“Bodega Bay Dog of the Day” has a nice ring to it, doesn’t it? Sunny was only 14 weeks old when I grabbed a few pictures of him up in Bodega Bay. Unsurprisingly, he was mostly a blur or in some cases entirely absent from the picture (when he managed to get a tenth of a second ahead of me). But a couple of them came out.
Lab puppy ears are so soft. If they made blankets like that I’d never get out of bed.Still learning his manners, but it’s hard to object. SO CUTE.
I ran across some folks while I was out this morning checking out the Farmer’s Market and then heading to the St Patrick’s Day Parade. They seemed like Japanese tourists, although I’m not sure I’ve ever seen a tourist who visited with their cat, so maybe they were Japanese expats. Anyway, they had a gorgeous kitty with them, and despite the grumpy look, I think he was actually pretty happy to be out and about.
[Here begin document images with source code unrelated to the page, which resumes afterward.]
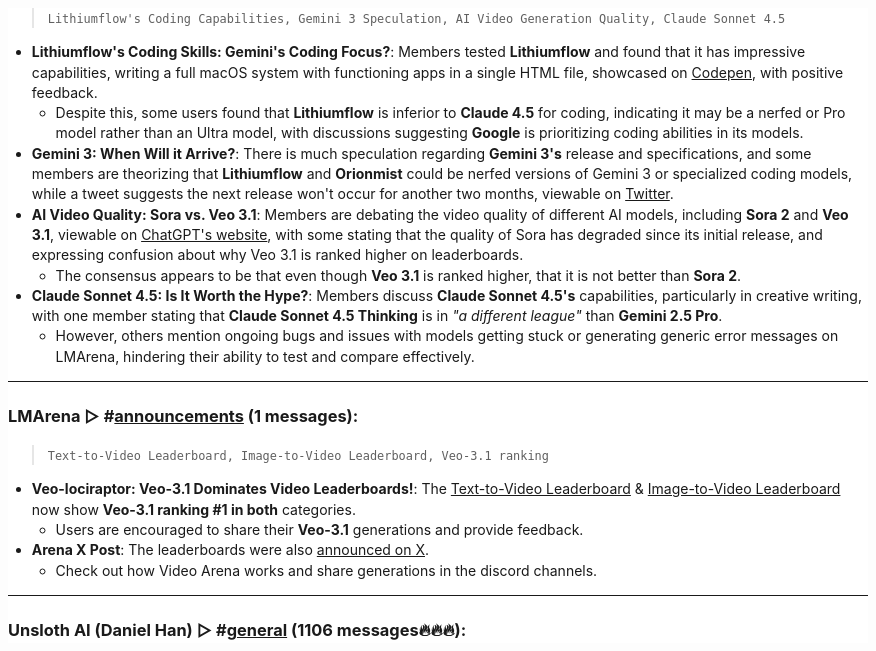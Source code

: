 > `Lithiumflow's Coding Capabilities, Gemini 3 Speculation, AI Video Generation Quality, Claude Sonnet 4.5` 


- **Lithiumflow's Coding Skills: Gemini's Coding Focus?**: Members tested **Lithiumflow** and found that it has impressive capabilities, writing a full macOS system with functioning apps in a single HTML file, showcased on [Codepen](https://codepen.io/Kross-the-scripter/pen/emJVRyx), with positive feedback.
   - Despite this, some users found that **Lithiumflow** is inferior to **Claude 4.5** for coding, indicating it may be a nerfed or Pro model rather than an Ultra model, with discussions suggesting **Google** is prioritizing coding abilities in its models.
- **Gemini 3: When Will it Arrive?**: There is much speculation regarding **Gemini 3's** release and specifications, and some members are theorizing that **Lithiumflow** and **Orionmist** could be nerfed versions of Gemini 3 or specialized coding models, while a tweet suggests the next release won't occur for another two months, viewable on [Twitter](https://x.com/OfficialLoganK/status/1980435968323907884).
- **AI Video Quality: Sora vs. Veo 3.1**: Members are debating the video quality of different AI models, including **Sora 2** and **Veo 3.1**, viewable on [ChatGPT's website](https://sora.chatgpt.com/p/s_68f6acd380788191b301485853f831fc), with some stating that the quality of Sora has degraded since its initial release, and expressing confusion about why Veo 3.1 is ranked higher on leaderboards.
   - The consensus appears to be that even though **Veo 3.1** is ranked higher, that it is not better than **Sora 2**.
- **Claude Sonnet 4.5: Is It Worth the Hype?**: Members discuss **Claude Sonnet 4.5's** capabilities, particularly in creative writing, with one member stating that **Claude Sonnet 4.5 Thinking** is in *"a different league"* than **Gemini 2.5 Pro**.
   - However, others mention ongoing bugs and issues with models getting stuck or generating generic error messages on LMArena, hindering their ability to test and compare effectively.


  

---


### **LMArena ▷ #[announcements](https://discord.com/channels/1340554757349179412/1343296395620126911/1429878597346398268)** (1 messages): 

> `Text-to-Video Leaderboard, Image-to-Video Leaderboard, Veo-3.1 ranking` 


- **Veo-lociraptor: Veo-3.1 Dominates Video Leaderboards!**: The [Text-to-Video Leaderboard](https://lmarena.ai/leaderboard/text-to-video) & [Image-to-Video Leaderboard](https://lmarena.ai/leaderboard/image-to-video) now show **Veo-3.1 ranking #1 in both** categories.
   - Users are encouraged to share their **Veo-3.1** generations and provide feedback.
- **Arena X Post**: The leaderboards were also [announced on X](https://x.com/arena/status/1980319296120320243).
   - Check out how Video Arena works and share generations in the discord channels.


  

---


### **Unsloth AI (Daniel Han) ▷ #[general](https://discord.com/channels/1179035537009545276/1179035537529643040/1428843902626037910)** (1106 messages🔥🔥🔥):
Man. I don’t think we appreciate the quality of our phone cameras nearly enough. If I’d tried to crop a picture I took with my film camera back 40 years ago down that small, there’s no way it would have been in focus and it wouldn’t have come out nearly that nice. And this took 5 seconds to take and 2 minutes to edit.
Never seen a carrier quite like this one. I’d be a little nervous about breaks for freedom.Those eyes are gorgeous. Here, here’s a close-up:
It’s nice to be back in sunny (no, really!) San Francisco. And here’s a welcome-back pup that I grabbed a picture of this morning, Balenciaga (I had to have his dad spell it for me, and I had no idea what it meant) the spottily gorgeous four year old Dalmatian!
He’s apparently a full Dalmatian. Neither his dad nor I know quite what’s going on with those ears!
Iris is another pup I ran into when I was visiting Reed College. She is 5, and a born troublemaker if I ever saw one.
This is the closest I got to Iris actually looking at the camera.Iris’s mom asked if I wanted her to take a picture of me and Iris. I said sure! You can see how that turned out.
I had a kind of a pretty view out the window of my Vancouver hotel room. The hotel was, well, let’s just say it had seen better days, but the price was right, the view was nice, and the location was great, so who am I to complain?
I have arrived home, about 50 minutes ago. Now it’s time for my scheduled two weeks of crushing depression and wishing that my entire life could be staying in posh hotels and hiking and seeing cute animals! Maybe I will live long enough to retire, and there will be enough country left for me to retire in. Here’s hoping!
The two funky-looking things are cranes. It took me an embarrassing amount of time to figure that out.
I just spent about an hour trying to figure out how to edit a chain link fence out of a few big cat photos. Photoshop might be able to do it, but right at the moment Pixelmator, Luminar Neo, and Apple Photos aren’t quiiiite up to the task, and after Adobe went to a subscription model for their main programs 15 years ago or so, and after the rest of their software basically became viruses that were impossible to uninstall, I gave up on them. I’ll wait until the other non-Adobe tools can do what I want.
In the mean time, I caught someone on the potty, and he was very very not amused.
I visited my old stomping grounds — not technically my Alma Mater since I never, you know, graduated, but close enough — Reed College, while I was in Portland. And on that lovely campus I ran across a couple of dogs, one of whom was Justice, the German Shepherd. I don’t have his age recorded, but apparently he was born on the 4th of July, so I guess that’s where his name came from.
German Shepherds shed a lot already, I can’t imagine what a long-haired one is like.Got all that German shepherd attitude though, right enough.